Modified virus provides defense against bacteria

A new virus-based vaccine could offer protection for patients at risk for infection by the insidious bacterium Pseudomonas aeruginosa.

The scourge of many hospitals, P. aeruginosa is a hardy and potentially antibiotic-resistant pathogen that is associated with opportunistic infections in patients who are immunocompromised or suffer from cystic fibrosis. No vaccine is currently available, although research indicates that antigens from this bacterium are capable of triggering a protective humoral response.

A new study by researchers at GenVec, Inc. (Bethesda, MD) and the Weill Medical College of Cornell University (New York, NY) explores a promising avenue for vaccine design, a modified adenovirus that expresses peptide epitopes derived from the P. aeruginosa membrane protein OprF (J. Clin. Invest., online 1 April, doi:10.1172/JCI200523135). The natural immunogenicity of the viral surface proteins boosts the host response; an initial vaccination with adenovirus expressing one OprF-derived epitope, Epi8, generated a strong antibacterial titer and allowed between 60 and 80% of vaccinated mice to survive beyond 2 weeks after infection with lethal doses of various P. aeruginosa strains, whereas all mock-vaccinated mice died within 2 days.
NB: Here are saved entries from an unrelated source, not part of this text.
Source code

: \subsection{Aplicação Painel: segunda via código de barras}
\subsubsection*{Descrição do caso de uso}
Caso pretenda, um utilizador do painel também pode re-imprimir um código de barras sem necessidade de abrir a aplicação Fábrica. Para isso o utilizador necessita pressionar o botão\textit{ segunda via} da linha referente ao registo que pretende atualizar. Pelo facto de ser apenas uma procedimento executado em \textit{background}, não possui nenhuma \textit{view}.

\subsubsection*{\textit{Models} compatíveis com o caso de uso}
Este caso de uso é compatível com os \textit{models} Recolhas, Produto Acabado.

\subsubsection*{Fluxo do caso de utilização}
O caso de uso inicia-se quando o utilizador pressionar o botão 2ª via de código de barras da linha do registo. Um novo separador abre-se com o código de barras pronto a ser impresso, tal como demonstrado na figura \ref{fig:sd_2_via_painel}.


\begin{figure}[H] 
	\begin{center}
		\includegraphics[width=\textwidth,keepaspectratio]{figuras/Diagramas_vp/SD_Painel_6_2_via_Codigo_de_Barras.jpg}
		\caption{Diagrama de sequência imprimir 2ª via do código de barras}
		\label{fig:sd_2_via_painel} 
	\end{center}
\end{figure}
Additional boosts seem to enhance the protection conferred by the vaccine, and the authors indicate that this strategy could provide a valuable defense against this and other pathogens.

New weapon against cat dander—nothing to sneeze at

By fusing a portion of a human antibody with the allergy-causing protein from cats, researchers were able to block allergic symptoms in mice, offering the hope of relief for millions of people with cat allergies.
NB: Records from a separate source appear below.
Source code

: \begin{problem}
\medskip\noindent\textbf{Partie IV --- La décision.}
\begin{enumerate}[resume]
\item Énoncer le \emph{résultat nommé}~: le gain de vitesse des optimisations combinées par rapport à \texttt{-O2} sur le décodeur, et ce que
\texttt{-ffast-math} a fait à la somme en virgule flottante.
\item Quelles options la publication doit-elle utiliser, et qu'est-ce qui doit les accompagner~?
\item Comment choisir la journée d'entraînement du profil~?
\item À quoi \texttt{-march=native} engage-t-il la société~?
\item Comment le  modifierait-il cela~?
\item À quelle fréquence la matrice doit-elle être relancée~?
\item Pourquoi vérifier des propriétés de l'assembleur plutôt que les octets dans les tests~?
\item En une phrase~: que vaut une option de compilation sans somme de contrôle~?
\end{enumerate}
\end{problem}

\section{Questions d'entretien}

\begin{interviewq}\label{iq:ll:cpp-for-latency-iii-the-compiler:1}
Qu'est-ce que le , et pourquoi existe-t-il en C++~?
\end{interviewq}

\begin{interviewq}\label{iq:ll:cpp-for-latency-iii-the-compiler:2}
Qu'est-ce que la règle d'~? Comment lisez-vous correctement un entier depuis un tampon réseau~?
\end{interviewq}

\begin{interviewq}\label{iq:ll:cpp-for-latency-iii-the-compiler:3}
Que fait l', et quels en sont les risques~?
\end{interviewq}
In cat-allergic people, exposure to the Fel d1 protein present in cat saliva and dander initiates an immune response that results in the release of histamine, which causes sneezing, itchy and watery eyes, and in some cases asthma. Now, a research team led by Andrew Saxon of the UCLA School of Medicine (Los Angeles, CA) report that they used the human-cat fusion protein, which they call GFD, to successfully block this allergic reaction in mice that had been bred to be allergic to cats, as well as in human cells in vitro (Nat. Med., April). The cat allergen end of the molecule binds to the anti-Fel d1 IgE antibodies that would normally trigger an immune response, but the presence of the IgG prevents immune cells from releasing histamine.

This technique holds promise not only for cat-allergic people but also for those with other serious allergies. In theory, replacing Fel d1 with other allergy-causing proteins could prevent allergic reactions to nuts and other foreign proteins.

The new model army

On 1 March, the National Human Genome Research Institute (NHGRI) announced the launch of several major new sequencing initiatives, including the assembly of complete genomic sequences for a dozen new organisms.

Two of these new research programs are focused on mammalian models: the sequencing of the marmoset (Callithrix jacchus) genome, and the characterization of genetic variations in eight commonly used strains of laboratory rat. The marmoset is in common use in neurobiological research. Its genome, when sequenced, will represent the most distantly related nonhuman primate sequence yet completed.

The remaining projects involve the sequencing of 11 nonmammalian genomes, representing a broad range of organisms with potential relevance to biomedical and disease research. Among the new species being sequenced are the small skate (Raja erinacea), one of the first species to emerge with an adaptive immune system and a closed, pressurized circulatory system, and the sea slug (Aplysia californica), a valuable research model for learning and memory.

The resulting data should prove a considerable boon to the research community by providing detailed genomic information for species that represent key points in the evolutionary tree, shedding new light on the ancestry and evolution of important structural and functional elements of the human genome.